The current controversy over the government's investigation of the Teamster union's Central States Pension Fund raises serious questions about the entire role of the Labor Department.
The latest flap over the pension fund surfaced this week when the Senate permanent subcommittee on investigations extracted a promise from Labor Secretary Raymond Donovan to crack down on alleged pension mismanagement in the Teamsters union. The subcommittee had called Donovan after the General Accounting Office released a report citing "significant shortcomings" in the Labor Department's six-year investigation of the Teamster pension fund.
The controversy over the Teamster investigation, however, is only a symptom of a much broader problem facing the Labor Department -- a problem that few of Donovan's predecessors have handled particularly well for the last 20 years.
The problem basically dates back to 1913 when the department was created to give labor a voice at the highest level of government. Ever since, the secretary of labor has been viewed as the worker's voice in the Cabinet. More to the point, the secretary has been viewed as organized labor's voice in the Cabinet.
While the general perception of the secretary's role has been unchanged for decades, the role of the department has changed dramatically in the last 20 years. During that period, the department become one of the largest regulatory agencies in the federal government.
Aside from its responsibility of passing through funds for manpower and employment programs, the bulk of the department's work involves regulatory enforcement of a wide range of laws such as the Occupational Safety and Health Act, the Employe Income Retirement Security Act, the Fair Labor Standards Act and the Landrum-Griffin Act.
Given the broad enforcement duties of the department, it has become virtually impossible for the secretary also to serve as the primary advocate for labor without at least giving the appearance of a conflict of interest. Donovan, like other labor secretaries before him, is discovering this the hard way as he tries to maintain the administration's ties with the Teamsters -- one of the few unions to support the president in the last election.
The Teamsters situation admittedly is unique, but it illustrates how difficult it is for any secretary under the current circumstances to serve as the major administration contact for organized labor.
The potential conflict becomes even more acute during periods of contract negotiations such as next year's start of a new three-year bargaining cycle.

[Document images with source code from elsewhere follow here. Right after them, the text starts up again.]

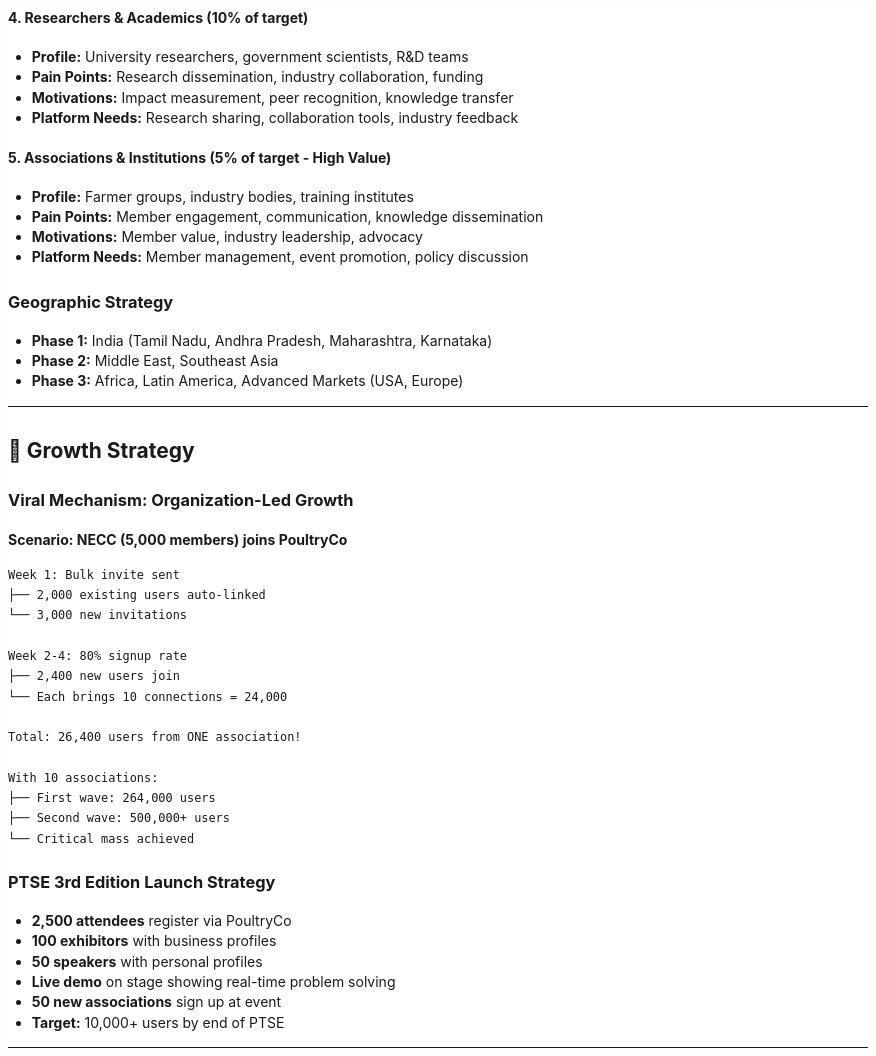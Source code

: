 #### 4. Researchers & Academics (10% of target)
- **Profile:** University researchers, government scientists, R&D teams
- **Pain Points:** Research dissemination, industry collaboration, funding
- **Motivations:** Impact measurement, peer recognition, knowledge transfer
- **Platform Needs:** Research sharing, collaboration tools, industry feedback

#### 5. Associations & Institutions (5% of target - High Value)
- **Profile:** Farmer groups, industry bodies, training institutes
- **Pain Points:** Member engagement, communication, knowledge dissemination
- **Motivations:** Member value, industry leadership, advocacy
- **Platform Needs:** Member management, event promotion, policy discussion

### Geographic Strategy
- **Phase 1:** India (Tamil Nadu, Andhra Pradesh, Maharashtra, Karnataka)
- **Phase 2:** Middle East, Southeast Asia
- **Phase 3:** Africa, Latin America, Advanced Markets (USA, Europe)

---

## 🚀 Growth Strategy

### Viral Mechanism: Organization-Led Growth

**Scenario: NECC (5,000 members) joins PoultryCo**

```
Week 1: Bulk invite sent
├── 2,000 existing users auto-linked
└── 3,000 new invitations

Week 2-4: 80% signup rate
├── 2,400 new users join
└── Each brings 10 connections = 24,000

Total: 26,400 users from ONE association!

With 10 associations:
├── First wave: 264,000 users
├── Second wave: 500,000+ users
└── Critical mass achieved
```

### PTSE 3rd Edition Launch Strategy
- **2,500 attendees** register via PoultryCo
- **100 exhibitors** with business profiles
- **50 speakers** with personal profiles
- **Live demo** on stage showing real-time problem solving
- **50 new associations** sign up at event
- **Target:** 10,000+ users by end of PTSE

---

One of the first major unions involved in next year's talks is the Teamsters, and Donovan may find it difficult to preach the virtues of contract moderation to the union's leaders when his department is threatening to send many of them to jail.
Ironically, Richard Nixon may have devised the best answer for handling the potential conflict problem. To take advantage of the talents of then-assistant secretary Willie J. Usery, one of the best labor mediators the department ever had, Nixon appointed him both director of the Federal Mediation and Conciliation Service and special assistant to the president for labor relations.
Armed with the dual titles, which gave him legal jurisdiction over all labor disputes, Usery moved the FMCS out of the Labor Department building and set up what amounted to the Nixon administration's bargaining headquarters with the nation's trade union movement. This left the Labor Department free to carry out its regulatory duties while at the same time giving labor a place to do business regardless of its problems with other government agencies.
That system basically fell apart when Usery was named secretary of labor during the waning days of the Ford administration. With a heavy round of bargaining facing the Reagan administration next year, it may be time for the White House to consider beefing up its bargaining capability outside the Labor Department.